Beside that, the machines have an internal audit trail not unlike those of ATMs, such that the details of your transaction should be comparable on the report to your story.
Prepare for raised eyebrows and queries of “You put in how much to buy what?” :rolleyes:
Well … yes, actually! That was, in fact, why I put in two twenties. I happen to like the Sacagawea dollar coin.
I didn’t find out 'til afterward that the machine will only cough up a maximum of 20 dollar coins in change per transaction. (And over half of those weren’t even Sackies – they were plain old leftover Susan B. Anthony dollars. Bleah.)
Okay, sure, the post office probably doesn’t like it when people use them as a dollar-coin dispensary. But that still doesn’t mean they should be allowed to get away with vending machines that short-change you after asking if you want a receipt.
Of course, bureaucracy being what it is, I’m still kind of pessimistic as to the P.O. counter lady’s ability to actually view that internal audit trail. It might be something they only use if, say, there’s a murder or a plane crashes into the post office and the forensics team needs the information. (You never see investigators on TV looking at the flight recorder of a plane that didn’t crash, do you?)
Obviously, tracer, what you need to do (and you’d better act quickly - it’s already 3 am Monday!) is fire-bomb the post office in question. Then, they’ll have to recover the Vending Data Recorder (VDR) from that machine, which will reveal the fact that it owes you some change.
Well … the good news is, the post office has a form you can fill out whenever the vending machines short-change you or eat your money.

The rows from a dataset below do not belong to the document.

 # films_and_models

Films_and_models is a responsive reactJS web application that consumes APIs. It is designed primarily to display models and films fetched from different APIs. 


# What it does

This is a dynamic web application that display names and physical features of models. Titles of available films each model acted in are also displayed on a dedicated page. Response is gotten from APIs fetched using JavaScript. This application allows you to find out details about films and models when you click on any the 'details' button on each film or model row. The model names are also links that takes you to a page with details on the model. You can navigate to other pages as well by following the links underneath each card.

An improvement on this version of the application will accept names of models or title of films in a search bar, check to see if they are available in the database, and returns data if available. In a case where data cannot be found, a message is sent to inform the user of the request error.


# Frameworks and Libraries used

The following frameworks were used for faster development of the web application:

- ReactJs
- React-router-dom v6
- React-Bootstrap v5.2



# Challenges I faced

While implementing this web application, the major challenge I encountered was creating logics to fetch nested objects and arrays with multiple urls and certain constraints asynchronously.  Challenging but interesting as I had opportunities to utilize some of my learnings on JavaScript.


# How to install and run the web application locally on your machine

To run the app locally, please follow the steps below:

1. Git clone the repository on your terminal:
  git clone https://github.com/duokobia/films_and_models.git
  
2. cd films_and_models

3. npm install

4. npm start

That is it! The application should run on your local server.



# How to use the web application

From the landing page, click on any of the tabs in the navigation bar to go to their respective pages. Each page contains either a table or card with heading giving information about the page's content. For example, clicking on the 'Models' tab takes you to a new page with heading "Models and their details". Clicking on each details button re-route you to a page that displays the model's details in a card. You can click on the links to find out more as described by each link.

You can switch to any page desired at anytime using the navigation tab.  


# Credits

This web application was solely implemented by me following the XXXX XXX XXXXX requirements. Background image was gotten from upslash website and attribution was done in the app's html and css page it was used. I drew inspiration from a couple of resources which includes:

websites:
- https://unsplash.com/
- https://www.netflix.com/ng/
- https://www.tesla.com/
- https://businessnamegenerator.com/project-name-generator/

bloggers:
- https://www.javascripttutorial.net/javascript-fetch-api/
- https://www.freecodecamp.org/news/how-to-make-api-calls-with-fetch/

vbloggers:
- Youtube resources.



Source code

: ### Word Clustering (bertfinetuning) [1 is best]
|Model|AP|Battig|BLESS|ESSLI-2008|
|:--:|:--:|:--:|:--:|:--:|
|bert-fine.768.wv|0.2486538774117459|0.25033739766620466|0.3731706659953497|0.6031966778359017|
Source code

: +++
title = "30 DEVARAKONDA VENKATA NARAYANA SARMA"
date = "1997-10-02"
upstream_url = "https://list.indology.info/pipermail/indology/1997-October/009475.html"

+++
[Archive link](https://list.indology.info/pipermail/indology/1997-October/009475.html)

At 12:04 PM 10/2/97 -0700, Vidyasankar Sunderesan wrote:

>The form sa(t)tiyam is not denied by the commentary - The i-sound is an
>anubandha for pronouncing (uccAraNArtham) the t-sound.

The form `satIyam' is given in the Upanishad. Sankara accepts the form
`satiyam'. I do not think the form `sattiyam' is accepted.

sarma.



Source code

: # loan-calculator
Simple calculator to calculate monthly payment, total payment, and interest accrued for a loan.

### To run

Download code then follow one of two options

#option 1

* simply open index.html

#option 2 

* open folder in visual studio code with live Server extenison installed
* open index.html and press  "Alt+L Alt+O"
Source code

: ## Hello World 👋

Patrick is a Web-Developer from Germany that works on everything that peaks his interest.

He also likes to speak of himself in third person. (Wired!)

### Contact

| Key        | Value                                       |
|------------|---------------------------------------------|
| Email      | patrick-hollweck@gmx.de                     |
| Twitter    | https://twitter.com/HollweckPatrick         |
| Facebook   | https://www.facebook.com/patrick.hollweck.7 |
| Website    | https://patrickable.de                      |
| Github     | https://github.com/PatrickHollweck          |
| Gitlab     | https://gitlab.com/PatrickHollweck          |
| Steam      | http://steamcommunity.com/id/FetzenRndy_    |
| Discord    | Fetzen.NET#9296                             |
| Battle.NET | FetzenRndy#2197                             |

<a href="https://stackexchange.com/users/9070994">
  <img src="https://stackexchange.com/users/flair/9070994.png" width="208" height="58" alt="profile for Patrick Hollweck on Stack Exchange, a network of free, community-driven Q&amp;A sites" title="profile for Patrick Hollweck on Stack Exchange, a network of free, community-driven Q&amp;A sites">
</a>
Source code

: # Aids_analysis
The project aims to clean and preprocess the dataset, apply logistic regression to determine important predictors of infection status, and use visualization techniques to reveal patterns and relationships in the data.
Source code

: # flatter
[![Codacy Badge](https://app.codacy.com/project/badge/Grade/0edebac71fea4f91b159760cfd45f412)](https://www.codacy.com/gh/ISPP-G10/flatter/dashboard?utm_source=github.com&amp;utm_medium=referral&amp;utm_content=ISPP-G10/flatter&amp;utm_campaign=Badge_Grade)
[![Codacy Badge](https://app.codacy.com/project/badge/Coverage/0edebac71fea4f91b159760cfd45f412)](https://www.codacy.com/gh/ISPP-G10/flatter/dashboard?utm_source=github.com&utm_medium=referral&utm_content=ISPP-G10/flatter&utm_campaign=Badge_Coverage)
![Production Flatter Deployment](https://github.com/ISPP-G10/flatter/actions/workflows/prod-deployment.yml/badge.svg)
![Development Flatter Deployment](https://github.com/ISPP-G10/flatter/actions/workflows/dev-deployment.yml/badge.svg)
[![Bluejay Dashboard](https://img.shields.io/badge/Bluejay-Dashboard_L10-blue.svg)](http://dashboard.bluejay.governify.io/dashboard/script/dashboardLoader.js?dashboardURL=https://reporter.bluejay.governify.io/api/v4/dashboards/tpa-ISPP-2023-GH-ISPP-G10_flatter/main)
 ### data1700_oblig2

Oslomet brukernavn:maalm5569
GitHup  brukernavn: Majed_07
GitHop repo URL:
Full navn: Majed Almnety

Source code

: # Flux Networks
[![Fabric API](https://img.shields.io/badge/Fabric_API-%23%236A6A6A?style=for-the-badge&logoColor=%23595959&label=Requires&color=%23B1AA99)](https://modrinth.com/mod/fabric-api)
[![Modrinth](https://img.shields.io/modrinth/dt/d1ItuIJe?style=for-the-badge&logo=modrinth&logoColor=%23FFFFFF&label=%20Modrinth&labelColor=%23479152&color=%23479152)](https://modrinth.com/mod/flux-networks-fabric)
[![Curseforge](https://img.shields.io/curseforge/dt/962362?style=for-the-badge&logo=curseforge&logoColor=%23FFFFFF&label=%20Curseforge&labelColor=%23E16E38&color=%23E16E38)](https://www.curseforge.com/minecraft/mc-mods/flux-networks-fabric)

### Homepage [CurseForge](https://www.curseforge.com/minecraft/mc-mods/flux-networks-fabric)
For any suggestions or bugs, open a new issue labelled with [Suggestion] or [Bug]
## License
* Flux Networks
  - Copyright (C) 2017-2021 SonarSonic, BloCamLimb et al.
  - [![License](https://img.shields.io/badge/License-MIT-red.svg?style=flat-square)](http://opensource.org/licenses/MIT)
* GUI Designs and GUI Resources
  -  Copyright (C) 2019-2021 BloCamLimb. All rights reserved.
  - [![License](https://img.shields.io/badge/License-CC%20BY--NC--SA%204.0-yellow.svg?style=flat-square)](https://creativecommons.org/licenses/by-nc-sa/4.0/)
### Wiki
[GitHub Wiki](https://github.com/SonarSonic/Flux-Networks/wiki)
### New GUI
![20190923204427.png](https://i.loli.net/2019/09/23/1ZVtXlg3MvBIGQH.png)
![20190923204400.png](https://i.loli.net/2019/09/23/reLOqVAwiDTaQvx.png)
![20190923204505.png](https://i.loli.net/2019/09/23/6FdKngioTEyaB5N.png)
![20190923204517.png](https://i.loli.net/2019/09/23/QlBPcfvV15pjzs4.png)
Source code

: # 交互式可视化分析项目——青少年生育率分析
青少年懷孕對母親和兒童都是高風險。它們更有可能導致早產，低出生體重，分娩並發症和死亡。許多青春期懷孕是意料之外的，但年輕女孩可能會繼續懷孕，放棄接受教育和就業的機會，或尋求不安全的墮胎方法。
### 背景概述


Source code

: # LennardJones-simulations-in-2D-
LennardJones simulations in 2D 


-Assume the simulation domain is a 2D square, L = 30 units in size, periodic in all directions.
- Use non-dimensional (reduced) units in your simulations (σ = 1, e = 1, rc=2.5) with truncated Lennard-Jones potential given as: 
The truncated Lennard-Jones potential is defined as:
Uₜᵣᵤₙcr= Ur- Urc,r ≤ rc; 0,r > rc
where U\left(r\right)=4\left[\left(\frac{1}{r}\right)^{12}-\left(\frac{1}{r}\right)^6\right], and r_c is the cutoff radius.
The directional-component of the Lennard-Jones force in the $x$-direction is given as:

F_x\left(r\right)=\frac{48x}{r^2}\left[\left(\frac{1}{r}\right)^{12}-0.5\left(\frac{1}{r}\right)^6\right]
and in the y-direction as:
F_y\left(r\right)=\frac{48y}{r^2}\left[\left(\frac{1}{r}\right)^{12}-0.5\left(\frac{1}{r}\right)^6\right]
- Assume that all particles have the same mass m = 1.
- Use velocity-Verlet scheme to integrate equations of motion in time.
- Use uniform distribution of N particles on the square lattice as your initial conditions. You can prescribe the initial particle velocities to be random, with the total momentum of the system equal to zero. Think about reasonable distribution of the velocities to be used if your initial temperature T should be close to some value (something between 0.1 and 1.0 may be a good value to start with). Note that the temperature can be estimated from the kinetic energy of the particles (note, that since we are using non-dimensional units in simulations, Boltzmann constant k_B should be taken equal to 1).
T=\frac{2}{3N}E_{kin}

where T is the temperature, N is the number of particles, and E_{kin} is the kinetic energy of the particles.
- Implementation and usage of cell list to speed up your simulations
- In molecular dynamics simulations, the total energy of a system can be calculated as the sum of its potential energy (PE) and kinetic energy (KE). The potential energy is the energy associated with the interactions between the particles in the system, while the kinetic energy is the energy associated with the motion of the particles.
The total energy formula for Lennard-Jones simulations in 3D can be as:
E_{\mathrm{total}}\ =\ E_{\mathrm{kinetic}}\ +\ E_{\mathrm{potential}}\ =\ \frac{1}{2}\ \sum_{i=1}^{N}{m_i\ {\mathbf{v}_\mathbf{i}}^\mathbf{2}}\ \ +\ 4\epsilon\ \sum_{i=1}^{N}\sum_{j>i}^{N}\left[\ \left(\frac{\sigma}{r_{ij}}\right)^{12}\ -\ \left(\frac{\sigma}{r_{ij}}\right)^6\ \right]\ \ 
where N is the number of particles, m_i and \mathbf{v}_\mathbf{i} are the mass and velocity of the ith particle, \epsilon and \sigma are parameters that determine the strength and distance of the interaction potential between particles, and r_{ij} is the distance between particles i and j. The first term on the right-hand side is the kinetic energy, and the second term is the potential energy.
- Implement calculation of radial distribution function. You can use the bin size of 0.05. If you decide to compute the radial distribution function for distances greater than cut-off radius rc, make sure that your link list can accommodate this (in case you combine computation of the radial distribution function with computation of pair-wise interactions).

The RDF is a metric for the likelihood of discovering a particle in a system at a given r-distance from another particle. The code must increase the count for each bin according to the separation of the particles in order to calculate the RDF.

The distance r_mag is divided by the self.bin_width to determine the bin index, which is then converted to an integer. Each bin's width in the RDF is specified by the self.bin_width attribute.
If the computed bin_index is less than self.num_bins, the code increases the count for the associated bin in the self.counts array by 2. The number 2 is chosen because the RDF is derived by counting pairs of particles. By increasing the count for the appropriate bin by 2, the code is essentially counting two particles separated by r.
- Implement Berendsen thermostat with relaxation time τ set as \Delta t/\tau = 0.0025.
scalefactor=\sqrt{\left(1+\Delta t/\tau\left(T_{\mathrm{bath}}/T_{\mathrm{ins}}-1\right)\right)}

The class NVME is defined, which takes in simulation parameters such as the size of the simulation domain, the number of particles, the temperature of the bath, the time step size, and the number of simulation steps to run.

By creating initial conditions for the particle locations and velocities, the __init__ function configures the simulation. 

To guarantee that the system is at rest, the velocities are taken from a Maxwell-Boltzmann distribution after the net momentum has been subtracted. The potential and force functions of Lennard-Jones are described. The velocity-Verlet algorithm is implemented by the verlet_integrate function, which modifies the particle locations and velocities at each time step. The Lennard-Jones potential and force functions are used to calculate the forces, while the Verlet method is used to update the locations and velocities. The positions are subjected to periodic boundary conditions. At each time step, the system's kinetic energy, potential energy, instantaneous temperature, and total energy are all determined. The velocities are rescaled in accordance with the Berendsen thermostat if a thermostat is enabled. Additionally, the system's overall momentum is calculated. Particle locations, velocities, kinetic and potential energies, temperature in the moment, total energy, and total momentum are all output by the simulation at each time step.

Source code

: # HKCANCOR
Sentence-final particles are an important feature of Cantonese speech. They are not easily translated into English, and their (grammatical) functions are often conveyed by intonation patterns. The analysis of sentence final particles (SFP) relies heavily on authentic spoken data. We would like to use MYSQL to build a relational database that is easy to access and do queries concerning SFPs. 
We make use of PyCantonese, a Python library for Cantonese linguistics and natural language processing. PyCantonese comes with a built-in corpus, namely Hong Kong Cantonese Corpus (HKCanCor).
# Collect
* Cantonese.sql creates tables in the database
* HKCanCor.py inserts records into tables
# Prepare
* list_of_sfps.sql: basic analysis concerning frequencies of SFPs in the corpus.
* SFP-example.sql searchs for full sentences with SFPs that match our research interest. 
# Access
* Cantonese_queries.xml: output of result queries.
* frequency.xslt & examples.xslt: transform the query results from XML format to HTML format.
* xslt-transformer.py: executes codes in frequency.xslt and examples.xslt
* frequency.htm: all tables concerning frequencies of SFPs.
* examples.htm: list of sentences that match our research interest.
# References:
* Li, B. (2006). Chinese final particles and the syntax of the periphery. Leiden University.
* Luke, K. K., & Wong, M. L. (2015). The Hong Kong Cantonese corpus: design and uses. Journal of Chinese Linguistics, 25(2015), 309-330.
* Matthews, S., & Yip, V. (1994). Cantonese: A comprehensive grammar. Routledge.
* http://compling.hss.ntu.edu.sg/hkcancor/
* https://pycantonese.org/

The not-so-good news is that the form asks you to give the 6-digit ID number from the front of the vending machine. There are two vending machines in this post office: one has a 7-digit number on the front, and the other has no number on the front. :smack:
Okay, so, on the same day I wrote my last post in this thread, I submitted said form to the post office to request a refund. The lady at the counter said that, since the vending machines don’t have 6-digit numbers on them, I should just say something like “the vending machine on the left at thus-and-such post office.”
Well, guess what.
It’s been about 3 weeks, so I decided to swing by the post office and maybe inquire as to how long my form will take to process. When I got there, the glass on the front had been taken down and cones and warning signs had been set up as though the lobby was under construction. There were also plywood boards over the vending machines. I asked about it, and apparently about 2 weeks ago, somebody had crashed their car into the lobby, apparently killing a pregnant woman and destroying the vending machines in the process.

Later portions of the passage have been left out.